### Input for this task:
—————

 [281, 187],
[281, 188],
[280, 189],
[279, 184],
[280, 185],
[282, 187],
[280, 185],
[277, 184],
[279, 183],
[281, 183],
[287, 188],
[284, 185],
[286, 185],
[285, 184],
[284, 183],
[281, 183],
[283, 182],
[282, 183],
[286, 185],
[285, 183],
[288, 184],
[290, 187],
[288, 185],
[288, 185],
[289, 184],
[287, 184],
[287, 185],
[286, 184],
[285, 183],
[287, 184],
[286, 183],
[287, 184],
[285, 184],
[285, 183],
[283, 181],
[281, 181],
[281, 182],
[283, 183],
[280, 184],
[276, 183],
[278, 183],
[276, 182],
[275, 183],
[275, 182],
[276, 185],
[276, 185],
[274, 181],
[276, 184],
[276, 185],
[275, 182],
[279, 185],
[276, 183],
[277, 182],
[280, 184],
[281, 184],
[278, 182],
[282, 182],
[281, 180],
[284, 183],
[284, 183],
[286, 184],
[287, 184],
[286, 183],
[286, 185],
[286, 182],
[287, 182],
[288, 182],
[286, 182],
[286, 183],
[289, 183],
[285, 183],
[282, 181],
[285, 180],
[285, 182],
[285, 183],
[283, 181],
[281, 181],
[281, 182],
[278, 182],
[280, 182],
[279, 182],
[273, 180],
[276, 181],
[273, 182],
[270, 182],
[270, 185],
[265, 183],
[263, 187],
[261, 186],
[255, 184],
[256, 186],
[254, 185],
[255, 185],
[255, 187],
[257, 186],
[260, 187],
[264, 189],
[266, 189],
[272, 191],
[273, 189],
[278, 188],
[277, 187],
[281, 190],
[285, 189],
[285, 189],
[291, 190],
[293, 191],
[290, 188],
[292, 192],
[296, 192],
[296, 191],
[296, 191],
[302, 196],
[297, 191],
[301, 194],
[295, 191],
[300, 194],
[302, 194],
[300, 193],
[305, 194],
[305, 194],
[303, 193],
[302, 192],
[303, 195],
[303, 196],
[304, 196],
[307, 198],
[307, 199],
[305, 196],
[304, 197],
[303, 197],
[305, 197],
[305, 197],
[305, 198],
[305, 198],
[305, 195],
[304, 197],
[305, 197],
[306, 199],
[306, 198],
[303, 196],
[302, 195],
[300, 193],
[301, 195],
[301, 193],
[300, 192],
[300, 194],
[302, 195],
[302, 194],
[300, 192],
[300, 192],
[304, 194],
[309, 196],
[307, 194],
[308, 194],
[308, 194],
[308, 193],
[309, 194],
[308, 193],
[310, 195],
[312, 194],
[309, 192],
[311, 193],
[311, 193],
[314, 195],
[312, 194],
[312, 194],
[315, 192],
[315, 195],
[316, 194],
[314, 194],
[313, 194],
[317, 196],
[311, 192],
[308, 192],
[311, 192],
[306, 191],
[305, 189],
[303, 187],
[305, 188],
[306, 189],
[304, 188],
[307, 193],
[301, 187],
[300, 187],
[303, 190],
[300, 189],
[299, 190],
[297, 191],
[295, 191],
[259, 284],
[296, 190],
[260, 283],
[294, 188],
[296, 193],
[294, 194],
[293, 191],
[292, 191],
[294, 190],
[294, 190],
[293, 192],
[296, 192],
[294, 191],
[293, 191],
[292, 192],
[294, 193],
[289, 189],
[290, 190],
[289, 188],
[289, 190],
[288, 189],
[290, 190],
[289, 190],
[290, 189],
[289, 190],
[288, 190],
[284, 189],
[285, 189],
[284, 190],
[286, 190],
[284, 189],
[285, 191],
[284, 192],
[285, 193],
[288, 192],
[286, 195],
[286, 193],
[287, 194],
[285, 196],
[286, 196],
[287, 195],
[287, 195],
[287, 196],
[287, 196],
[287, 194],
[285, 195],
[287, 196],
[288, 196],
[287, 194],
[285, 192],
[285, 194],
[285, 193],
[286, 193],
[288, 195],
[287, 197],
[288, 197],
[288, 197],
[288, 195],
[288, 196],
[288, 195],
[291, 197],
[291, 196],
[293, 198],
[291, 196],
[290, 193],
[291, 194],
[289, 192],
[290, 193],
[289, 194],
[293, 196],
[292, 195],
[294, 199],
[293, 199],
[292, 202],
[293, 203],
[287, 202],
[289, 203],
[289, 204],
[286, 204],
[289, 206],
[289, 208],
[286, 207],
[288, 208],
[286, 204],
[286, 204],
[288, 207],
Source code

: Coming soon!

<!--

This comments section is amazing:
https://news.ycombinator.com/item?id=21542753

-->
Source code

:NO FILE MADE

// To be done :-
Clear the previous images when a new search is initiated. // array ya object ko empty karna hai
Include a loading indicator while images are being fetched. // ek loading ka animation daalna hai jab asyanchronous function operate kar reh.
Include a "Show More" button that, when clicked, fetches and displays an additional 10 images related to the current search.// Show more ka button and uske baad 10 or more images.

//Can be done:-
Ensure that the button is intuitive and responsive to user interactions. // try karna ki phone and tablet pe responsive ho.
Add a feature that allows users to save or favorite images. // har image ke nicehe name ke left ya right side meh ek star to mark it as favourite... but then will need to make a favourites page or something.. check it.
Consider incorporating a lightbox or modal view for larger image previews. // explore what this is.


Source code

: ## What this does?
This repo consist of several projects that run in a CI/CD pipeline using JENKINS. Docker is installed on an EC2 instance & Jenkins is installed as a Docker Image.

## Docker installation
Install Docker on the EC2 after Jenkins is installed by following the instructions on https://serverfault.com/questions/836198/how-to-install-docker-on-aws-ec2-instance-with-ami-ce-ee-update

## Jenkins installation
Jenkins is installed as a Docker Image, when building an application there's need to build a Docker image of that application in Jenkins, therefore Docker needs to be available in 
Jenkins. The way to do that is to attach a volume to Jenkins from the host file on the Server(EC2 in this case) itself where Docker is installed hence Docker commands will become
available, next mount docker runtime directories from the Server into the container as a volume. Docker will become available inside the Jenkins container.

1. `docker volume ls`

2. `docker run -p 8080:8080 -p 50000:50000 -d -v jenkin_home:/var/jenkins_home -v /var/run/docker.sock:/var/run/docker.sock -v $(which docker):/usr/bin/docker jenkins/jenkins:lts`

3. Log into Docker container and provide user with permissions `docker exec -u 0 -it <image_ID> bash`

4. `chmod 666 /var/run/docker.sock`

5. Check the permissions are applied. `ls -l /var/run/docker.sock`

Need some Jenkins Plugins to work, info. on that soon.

—————

Scan the records above for the string "Include", and copy every line where it turns up.

Include a loading indicator while images are being fetched. // ek loading ka animation daalna hai jab asyanchronous function operate kar reh.
Include a "Show More" button that, when clicked, fetches and displays an additional 10 images related to the current search.// Show more ka button and uske baad 10 or more images.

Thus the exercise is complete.